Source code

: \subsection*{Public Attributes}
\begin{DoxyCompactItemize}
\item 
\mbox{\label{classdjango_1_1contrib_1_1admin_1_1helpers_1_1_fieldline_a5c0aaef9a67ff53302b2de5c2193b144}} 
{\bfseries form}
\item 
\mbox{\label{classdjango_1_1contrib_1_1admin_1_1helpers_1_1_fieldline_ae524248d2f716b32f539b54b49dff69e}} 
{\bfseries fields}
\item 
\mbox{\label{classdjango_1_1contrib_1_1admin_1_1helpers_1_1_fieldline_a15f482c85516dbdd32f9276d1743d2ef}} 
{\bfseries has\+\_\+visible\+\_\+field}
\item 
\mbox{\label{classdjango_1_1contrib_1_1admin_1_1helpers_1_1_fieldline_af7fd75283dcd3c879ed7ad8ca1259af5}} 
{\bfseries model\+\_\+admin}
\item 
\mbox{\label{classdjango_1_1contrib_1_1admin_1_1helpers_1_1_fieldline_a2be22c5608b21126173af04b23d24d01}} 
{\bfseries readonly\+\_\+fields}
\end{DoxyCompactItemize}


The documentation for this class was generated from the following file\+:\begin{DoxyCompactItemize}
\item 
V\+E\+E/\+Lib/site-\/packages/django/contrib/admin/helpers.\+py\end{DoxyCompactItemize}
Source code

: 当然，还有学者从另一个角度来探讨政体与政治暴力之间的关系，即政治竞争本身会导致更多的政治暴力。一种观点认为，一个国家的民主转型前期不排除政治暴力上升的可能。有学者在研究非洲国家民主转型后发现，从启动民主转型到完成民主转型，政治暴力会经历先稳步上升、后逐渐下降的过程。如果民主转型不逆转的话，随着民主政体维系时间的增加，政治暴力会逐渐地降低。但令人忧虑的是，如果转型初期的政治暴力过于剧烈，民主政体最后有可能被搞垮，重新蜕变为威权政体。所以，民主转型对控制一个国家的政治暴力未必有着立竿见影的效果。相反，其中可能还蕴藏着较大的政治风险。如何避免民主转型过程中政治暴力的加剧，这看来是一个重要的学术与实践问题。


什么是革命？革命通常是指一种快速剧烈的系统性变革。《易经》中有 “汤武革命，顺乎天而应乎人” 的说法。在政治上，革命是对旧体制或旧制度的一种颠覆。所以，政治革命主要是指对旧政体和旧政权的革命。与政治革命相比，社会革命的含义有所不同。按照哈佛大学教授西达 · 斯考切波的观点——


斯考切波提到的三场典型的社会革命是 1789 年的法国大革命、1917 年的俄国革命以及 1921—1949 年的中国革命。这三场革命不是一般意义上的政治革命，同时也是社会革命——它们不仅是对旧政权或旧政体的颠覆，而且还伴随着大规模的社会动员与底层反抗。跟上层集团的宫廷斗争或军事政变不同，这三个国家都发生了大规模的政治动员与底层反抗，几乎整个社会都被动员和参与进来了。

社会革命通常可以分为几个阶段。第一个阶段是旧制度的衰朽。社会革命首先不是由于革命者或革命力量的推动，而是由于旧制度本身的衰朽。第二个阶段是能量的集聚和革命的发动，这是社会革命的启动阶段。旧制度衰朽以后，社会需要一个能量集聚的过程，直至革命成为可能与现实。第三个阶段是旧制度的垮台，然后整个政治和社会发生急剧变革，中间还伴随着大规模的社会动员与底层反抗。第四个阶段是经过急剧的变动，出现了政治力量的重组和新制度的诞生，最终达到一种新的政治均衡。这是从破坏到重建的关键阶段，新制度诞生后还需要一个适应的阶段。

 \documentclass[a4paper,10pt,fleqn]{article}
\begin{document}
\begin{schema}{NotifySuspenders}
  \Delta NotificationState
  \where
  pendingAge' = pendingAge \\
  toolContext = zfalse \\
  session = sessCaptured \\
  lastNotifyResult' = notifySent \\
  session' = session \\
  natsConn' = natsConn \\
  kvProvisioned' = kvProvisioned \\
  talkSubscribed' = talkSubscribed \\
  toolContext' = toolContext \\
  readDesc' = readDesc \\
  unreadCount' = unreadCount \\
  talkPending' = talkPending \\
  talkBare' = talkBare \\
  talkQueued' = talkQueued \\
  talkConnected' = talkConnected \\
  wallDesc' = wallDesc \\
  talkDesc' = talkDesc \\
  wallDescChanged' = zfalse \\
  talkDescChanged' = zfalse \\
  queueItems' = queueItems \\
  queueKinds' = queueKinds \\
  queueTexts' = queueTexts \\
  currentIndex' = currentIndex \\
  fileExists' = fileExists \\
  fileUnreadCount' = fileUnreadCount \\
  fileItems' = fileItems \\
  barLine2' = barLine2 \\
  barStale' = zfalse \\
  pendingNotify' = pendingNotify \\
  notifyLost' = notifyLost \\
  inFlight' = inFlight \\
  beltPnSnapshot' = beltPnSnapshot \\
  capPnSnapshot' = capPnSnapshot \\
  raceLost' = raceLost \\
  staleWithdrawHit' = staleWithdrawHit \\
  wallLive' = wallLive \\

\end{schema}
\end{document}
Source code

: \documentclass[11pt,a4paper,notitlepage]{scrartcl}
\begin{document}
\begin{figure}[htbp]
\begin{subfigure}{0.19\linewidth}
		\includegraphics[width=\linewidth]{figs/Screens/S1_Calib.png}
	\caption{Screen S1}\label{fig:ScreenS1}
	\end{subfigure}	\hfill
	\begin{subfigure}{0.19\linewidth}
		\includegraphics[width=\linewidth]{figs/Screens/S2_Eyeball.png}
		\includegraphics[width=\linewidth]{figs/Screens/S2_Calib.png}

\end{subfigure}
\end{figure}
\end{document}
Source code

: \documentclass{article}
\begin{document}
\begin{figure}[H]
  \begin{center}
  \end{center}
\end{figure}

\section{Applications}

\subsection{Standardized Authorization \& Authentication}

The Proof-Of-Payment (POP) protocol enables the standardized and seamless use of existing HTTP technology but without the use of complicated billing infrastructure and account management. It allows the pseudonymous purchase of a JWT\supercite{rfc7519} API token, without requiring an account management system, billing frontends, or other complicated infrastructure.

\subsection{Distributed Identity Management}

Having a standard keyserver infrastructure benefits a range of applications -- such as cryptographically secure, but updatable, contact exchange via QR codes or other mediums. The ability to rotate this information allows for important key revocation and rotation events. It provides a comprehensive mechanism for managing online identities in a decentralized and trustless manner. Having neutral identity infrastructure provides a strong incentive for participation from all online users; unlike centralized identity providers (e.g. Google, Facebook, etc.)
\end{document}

== == ==

Give back, unchanged, the run of lines in the listing above that begins at the line containing "lastNotifyResult' = notifySent \\" and ends at the line containing "talkBare' = talkBare \\", both included.

  lastNotifyResult' = notifySent \\
  session' = session \\
  natsConn' = natsConn \\
  kvProvisioned' = kvProvisioned \\
  talkSubscribed' = talkSubscribed \\
  toolContext' = toolContext \\
  readDesc' = readDesc \\
  unreadCount' = unreadCount \\
  talkPending' = talkPending \\
  talkBare' = talkBare \\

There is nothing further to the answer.